Problem to solve:
From first line to last, print the records exactly, but leave out the pictures.

Provided entries:
------------------------------------------------------------
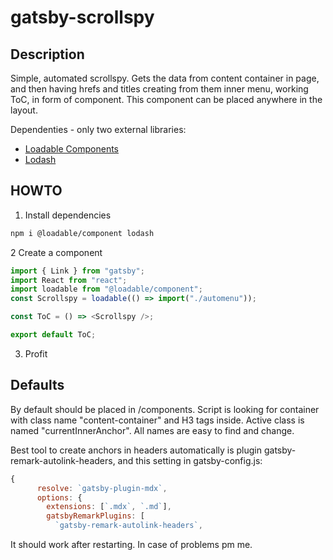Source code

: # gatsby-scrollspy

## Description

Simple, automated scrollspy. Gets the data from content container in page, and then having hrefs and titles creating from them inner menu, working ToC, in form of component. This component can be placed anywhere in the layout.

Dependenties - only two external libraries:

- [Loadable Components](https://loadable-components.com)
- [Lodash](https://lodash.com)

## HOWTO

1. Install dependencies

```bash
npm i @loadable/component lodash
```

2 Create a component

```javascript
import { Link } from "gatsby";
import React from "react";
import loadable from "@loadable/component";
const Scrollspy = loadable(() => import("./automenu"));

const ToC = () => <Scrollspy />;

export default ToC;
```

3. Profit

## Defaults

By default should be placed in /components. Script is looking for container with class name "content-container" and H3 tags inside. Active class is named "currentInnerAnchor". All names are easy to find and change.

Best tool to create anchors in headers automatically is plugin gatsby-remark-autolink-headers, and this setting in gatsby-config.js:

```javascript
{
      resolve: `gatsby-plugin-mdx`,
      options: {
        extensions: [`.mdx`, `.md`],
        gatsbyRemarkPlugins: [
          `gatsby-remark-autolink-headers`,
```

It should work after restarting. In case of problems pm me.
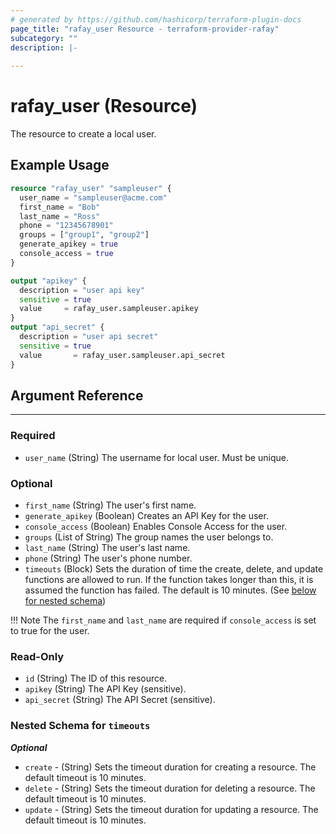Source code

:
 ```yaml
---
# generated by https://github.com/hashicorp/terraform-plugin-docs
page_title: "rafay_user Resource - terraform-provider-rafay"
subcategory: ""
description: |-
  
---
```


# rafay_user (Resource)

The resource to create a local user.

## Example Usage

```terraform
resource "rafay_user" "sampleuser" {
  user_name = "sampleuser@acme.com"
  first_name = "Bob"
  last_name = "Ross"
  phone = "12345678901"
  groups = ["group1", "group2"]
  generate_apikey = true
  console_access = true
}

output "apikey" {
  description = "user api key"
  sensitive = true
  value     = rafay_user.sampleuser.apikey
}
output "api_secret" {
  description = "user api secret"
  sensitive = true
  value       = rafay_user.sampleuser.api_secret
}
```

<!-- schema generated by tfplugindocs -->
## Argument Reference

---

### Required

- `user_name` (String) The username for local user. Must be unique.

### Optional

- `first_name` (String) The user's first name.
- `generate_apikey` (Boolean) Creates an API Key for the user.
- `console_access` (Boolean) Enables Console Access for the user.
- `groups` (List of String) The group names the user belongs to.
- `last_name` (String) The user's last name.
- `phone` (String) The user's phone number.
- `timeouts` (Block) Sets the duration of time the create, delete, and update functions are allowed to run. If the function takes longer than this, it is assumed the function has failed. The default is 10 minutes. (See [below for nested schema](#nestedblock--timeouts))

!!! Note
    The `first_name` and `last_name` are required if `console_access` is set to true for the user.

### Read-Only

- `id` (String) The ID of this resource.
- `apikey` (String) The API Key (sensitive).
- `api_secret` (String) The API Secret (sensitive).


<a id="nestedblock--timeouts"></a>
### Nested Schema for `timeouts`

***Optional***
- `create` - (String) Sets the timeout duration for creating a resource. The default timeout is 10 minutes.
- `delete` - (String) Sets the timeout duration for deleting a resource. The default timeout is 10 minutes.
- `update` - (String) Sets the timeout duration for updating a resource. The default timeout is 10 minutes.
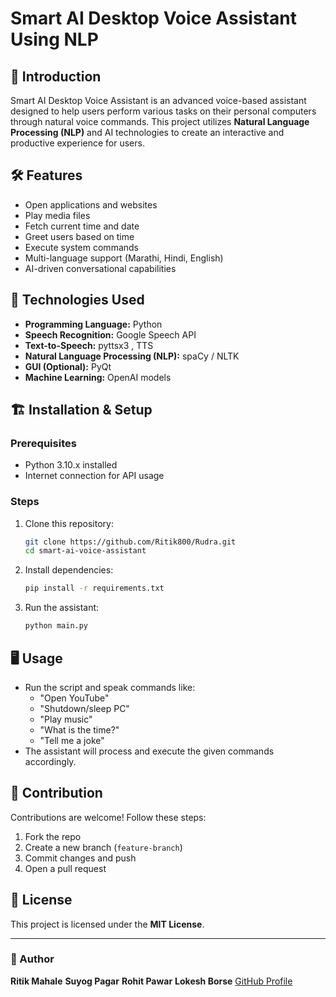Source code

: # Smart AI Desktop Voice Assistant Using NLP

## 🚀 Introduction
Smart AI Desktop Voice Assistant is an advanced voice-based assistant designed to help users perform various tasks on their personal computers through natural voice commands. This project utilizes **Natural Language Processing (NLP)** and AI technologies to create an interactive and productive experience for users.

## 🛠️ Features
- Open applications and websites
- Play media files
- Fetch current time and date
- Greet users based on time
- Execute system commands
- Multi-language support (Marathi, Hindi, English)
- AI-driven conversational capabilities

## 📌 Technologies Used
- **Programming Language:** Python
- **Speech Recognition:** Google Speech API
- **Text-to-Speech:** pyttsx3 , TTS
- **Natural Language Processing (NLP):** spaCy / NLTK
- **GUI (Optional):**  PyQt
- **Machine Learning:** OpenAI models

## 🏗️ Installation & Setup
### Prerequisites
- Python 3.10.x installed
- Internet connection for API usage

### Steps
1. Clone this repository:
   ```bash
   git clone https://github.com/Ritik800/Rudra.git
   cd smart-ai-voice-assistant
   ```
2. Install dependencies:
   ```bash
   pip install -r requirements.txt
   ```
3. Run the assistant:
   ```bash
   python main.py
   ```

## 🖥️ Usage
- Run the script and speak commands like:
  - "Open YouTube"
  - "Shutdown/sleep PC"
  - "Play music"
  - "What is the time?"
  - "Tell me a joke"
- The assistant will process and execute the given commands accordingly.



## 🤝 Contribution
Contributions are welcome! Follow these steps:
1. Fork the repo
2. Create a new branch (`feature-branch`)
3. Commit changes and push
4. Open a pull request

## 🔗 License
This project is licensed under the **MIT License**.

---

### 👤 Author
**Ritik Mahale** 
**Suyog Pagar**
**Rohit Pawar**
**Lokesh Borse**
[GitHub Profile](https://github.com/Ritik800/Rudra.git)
------------------------------------------------------------
Solution to this problem:
Source code

: # gatsby-scrollspy

## Description

Simple, automated scrollspy. Gets the data from content container in page, and then having hrefs and titles creating from them inner menu, working ToC, in form of component. This component can be placed anywhere in the layout.

Dependenties - only two external libraries:

- [Loadable Components](https://loadable-components.com)
- [Lodash](https://lodash.com)

## HOWTO

1. Install dependencies

```bash
npm i @loadable/component lodash
```

2 Create a component

```javascript
import { Link } from "gatsby";
import React from "react";
import loadable from "@loadable/component";
const Scrollspy = loadable(() => import("./automenu"));

const ToC = () => <Scrollspy />;

export default ToC;
```

3. Profit

## Defaults

By default should be placed in /components. Script is looking for container with class name "content-container" and H3 tags inside. Active class is named "currentInnerAnchor". All names are easy to find and change.

Best tool to create anchors in headers automatically is plugin gatsby-remark-autolink-headers, and this setting in gatsby-config.js:

```javascript
{
      resolve: `gatsby-plugin-mdx`,
      options: {
        extensions: [`.mdx`, `.md`],
        gatsbyRemarkPlugins: [
          `gatsby-remark-autolink-headers`,
```

It should work after restarting. In case of problems pm me.
Source code

:
 ```yaml
---
# generated by https://github.com/hashicorp/terraform-plugin-docs
page_title: "rafay_user Resource - terraform-provider-rafay"
subcategory: ""
description: |-
  
---
```


# rafay_user (Resource)

The resource to create a local user.

## Example Usage

```terraform
resource "rafay_user" "sampleuser" {
  user_name = "sampleuser@acme.com"
  first_name = "Bob"
  last_name = "Ross"
  phone = "12345678901"
  groups = ["group1", "group2"]
  generate_apikey = true
  console_access = true
}

output "apikey" {
  description = "user api key"
  sensitive = true
  value     = rafay_user.sampleuser.apikey
}
output "api_secret" {
  description = "user api secret"
  sensitive = true
  value       = rafay_user.sampleuser.api_secret
}
```

<!-- schema generated by tfplugindocs -->
## Argument Reference

---

### Required

- `user_name` (String) The username for local user. Must be unique.

### Optional

- `first_name` (String) The user's first name.
- `generate_apikey` (Boolean) Creates an API Key for the user.
- `console_access` (Boolean) Enables Console Access for the user.
- `groups` (List of String) The group names the user belongs to.
- `last_name` (String) The user's last name.
- `phone` (String) The user's phone number.
- `timeouts` (Block) Sets the duration of time the create, delete, and update functions are allowed to run. If the function takes longer than this, it is assumed the function has failed. The default is 10 minutes. (See [below for nested schema](#nestedblock--timeouts))

!!! Note
    The `first_name` and `last_name` are required if `console_access` is set to true for the user.

### Read-Only

- `id` (String) The ID of this resource.
- `apikey` (String) The API Key (sensitive).
- `api_secret` (String) The API Secret (sensitive).


<a id="nestedblock--timeouts"></a>
### Nested Schema for `timeouts`

***Optional***
- `create` - (String) Sets the timeout duration for creating a resource. The default timeout is 10 minutes.
- `delete` - (String) Sets the timeout duration for deleting a resource. The default timeout is 10 minutes.
- `update` - (String) Sets the timeout duration for updating a resource. The default timeout is 10 minutes.
Source code

: # Smart AI Desktop Voice Assistant Using NLP

## 🚀 Introduction
Smart AI Desktop Voice Assistant is an advanced voice-based assistant designed to help users perform various tasks on their personal computers through natural voice commands. This project utilizes **Natural Language Processing (NLP)** and AI technologies to create an interactive and productive experience for users.

## 🛠️ Features
- Open applications and websites
- Play media files
- Fetch current time and date
- Greet users based on time
- Execute system commands
- Multi-language support (Marathi, Hindi, English)
- AI-driven conversational capabilities

## 📌 Technologies Used
- **Programming Language:** Python
- **Speech Recognition:** Google Speech API
- **Text-to-Speech:** pyttsx3 , TTS
- **Natural Language Processing (NLP):** spaCy / NLTK
- **GUI (Optional):**  PyQt
- **Machine Learning:** OpenAI models

## 🏗️ Installation & Setup
### Prerequisites
- Python 3.10.x installed
- Internet connection for API usage

### Steps
1. Clone this repository:
   ```bash
   git clone https://github.com/Ritik800/Rudra.git
   cd smart-ai-voice-assistant
   ```
2. Install dependencies:
   ```bash
   pip install -r requirements.txt
   ```
3. Run the assistant:
   ```bash
   python main.py
   ```

## 🖥️ Usage
- Run the script and speak commands like:
  - "Open YouTube"
  - "Shutdown/sleep PC"
  - "Play music"
  - "What is the time?"
  - "Tell me a joke"
- The assistant will process and execute the given commands accordingly.



## 🤝 Contribution
Contributions are welcome! Follow these steps:
1. Fork the repo
2. Create a new branch (`feature-branch`)
3. Commit changes and push
4. Open a pull request

## 🔗 License
This project is licensed under the **MIT License**.

---

### 👤 Author
**Ritik Mahale** 
**Suyog Pagar**
**Rohit Pawar**
**Lokesh Borse**
[GitHub Profile](https://github.com/Ritik800/Rudra.git)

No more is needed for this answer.